----- RECORDS TO USE

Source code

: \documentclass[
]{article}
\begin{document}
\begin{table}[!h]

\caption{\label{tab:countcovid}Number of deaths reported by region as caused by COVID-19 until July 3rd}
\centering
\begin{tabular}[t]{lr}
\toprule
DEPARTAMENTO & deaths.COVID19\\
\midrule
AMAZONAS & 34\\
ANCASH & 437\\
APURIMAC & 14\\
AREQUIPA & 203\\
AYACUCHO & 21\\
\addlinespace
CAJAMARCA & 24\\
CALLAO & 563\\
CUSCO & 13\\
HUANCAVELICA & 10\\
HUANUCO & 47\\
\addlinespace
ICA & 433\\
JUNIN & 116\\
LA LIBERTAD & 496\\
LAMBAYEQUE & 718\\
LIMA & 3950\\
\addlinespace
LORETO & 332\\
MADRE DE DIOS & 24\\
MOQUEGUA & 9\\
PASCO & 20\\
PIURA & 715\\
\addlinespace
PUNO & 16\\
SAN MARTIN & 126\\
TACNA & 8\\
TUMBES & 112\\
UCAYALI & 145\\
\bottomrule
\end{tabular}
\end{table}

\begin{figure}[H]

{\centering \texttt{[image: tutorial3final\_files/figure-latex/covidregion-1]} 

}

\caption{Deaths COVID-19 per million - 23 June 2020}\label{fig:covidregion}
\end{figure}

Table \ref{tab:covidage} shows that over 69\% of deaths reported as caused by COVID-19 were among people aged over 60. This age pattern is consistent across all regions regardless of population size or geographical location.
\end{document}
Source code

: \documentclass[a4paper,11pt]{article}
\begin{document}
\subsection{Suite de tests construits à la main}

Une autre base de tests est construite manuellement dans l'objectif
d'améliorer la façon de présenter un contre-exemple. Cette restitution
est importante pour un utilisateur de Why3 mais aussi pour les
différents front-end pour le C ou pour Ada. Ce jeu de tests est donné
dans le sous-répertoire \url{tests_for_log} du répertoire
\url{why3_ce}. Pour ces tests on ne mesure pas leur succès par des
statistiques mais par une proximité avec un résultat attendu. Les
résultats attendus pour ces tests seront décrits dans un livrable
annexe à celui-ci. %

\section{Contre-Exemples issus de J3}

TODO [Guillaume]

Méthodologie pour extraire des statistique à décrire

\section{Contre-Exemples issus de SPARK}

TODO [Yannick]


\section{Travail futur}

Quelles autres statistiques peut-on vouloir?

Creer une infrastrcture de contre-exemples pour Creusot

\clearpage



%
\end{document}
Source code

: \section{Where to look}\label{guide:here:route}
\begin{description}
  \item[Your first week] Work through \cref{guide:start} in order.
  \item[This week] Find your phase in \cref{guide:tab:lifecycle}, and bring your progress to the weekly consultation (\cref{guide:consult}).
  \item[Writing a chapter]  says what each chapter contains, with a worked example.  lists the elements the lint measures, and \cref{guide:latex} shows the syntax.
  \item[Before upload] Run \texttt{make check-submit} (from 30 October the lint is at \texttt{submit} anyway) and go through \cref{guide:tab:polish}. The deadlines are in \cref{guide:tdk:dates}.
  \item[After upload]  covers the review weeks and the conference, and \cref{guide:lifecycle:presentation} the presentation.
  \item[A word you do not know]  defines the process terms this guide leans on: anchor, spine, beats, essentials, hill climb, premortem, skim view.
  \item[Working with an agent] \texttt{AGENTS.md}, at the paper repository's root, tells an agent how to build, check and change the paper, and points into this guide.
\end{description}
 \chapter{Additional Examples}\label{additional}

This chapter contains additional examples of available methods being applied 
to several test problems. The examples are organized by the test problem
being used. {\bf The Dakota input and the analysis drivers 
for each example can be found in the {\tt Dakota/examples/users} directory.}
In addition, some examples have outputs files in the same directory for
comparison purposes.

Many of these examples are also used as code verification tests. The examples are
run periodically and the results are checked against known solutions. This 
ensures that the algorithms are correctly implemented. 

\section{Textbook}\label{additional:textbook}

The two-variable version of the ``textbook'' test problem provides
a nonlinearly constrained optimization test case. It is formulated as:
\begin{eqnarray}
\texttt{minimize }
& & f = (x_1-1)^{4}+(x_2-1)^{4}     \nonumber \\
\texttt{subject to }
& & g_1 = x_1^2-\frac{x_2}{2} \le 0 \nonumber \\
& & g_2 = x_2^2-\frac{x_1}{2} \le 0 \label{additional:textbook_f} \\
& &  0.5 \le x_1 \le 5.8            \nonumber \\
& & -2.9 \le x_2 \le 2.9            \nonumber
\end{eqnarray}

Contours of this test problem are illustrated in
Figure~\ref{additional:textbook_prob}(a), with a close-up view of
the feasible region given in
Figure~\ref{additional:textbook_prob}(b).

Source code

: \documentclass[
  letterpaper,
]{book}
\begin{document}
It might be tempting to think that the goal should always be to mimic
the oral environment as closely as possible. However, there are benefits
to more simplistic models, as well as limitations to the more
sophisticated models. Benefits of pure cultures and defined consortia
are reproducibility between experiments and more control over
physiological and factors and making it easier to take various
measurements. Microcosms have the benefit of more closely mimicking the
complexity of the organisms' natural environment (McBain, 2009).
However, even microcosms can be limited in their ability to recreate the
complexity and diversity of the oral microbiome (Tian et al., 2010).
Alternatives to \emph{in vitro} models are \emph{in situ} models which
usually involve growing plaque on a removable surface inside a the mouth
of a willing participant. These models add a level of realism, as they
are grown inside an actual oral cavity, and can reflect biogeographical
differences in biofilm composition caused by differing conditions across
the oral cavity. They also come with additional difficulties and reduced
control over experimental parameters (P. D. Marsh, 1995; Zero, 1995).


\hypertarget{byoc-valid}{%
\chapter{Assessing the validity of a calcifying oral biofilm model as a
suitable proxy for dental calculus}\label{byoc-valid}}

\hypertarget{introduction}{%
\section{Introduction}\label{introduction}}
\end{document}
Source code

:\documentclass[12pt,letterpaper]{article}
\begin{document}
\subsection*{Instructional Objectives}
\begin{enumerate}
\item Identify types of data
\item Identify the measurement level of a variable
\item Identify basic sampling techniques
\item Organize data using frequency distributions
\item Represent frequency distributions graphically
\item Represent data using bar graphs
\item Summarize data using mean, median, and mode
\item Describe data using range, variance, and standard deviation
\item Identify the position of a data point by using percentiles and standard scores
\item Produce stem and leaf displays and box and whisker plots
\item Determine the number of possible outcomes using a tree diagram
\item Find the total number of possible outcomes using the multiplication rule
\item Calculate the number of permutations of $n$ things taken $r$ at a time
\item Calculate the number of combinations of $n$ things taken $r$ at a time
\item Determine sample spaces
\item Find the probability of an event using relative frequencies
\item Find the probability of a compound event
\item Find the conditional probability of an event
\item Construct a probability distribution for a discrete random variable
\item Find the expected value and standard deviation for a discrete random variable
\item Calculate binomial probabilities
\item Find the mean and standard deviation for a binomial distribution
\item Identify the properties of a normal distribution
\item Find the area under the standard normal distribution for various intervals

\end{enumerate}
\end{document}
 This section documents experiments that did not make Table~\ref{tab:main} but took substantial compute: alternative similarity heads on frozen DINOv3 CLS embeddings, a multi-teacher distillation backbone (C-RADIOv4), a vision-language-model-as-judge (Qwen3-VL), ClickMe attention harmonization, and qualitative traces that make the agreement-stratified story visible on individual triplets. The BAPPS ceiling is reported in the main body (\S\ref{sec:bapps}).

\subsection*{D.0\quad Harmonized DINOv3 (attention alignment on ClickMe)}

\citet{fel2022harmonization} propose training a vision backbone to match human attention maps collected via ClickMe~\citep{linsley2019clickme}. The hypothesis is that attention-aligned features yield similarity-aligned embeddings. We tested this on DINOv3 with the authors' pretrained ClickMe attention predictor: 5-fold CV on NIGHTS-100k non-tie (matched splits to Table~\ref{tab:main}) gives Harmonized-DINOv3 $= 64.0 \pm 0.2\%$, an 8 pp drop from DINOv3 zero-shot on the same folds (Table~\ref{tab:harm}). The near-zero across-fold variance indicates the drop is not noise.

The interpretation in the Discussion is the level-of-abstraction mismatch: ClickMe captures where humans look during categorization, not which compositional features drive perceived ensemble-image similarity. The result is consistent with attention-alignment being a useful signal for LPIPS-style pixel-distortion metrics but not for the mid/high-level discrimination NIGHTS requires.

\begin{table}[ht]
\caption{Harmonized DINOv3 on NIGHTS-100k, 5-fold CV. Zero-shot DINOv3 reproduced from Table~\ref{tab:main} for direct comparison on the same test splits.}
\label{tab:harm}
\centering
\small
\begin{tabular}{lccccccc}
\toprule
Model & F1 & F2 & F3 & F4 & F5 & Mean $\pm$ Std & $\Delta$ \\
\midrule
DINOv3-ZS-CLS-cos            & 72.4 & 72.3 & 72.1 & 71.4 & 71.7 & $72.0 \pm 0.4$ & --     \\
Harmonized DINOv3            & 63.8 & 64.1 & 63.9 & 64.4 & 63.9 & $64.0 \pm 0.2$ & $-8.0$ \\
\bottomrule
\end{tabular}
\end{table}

----------

### [EXERCISE GOAL]
From the data above, copy out every line with the string "dans" in it.

### [RESULT OF THIS TASK]
Une autre base de tests est construite manuellement dans l'objectif
dans le sous-répertoire \url{tests_for_log} du répertoire
résultats attendus pour ces tests seront décrits dans un livrable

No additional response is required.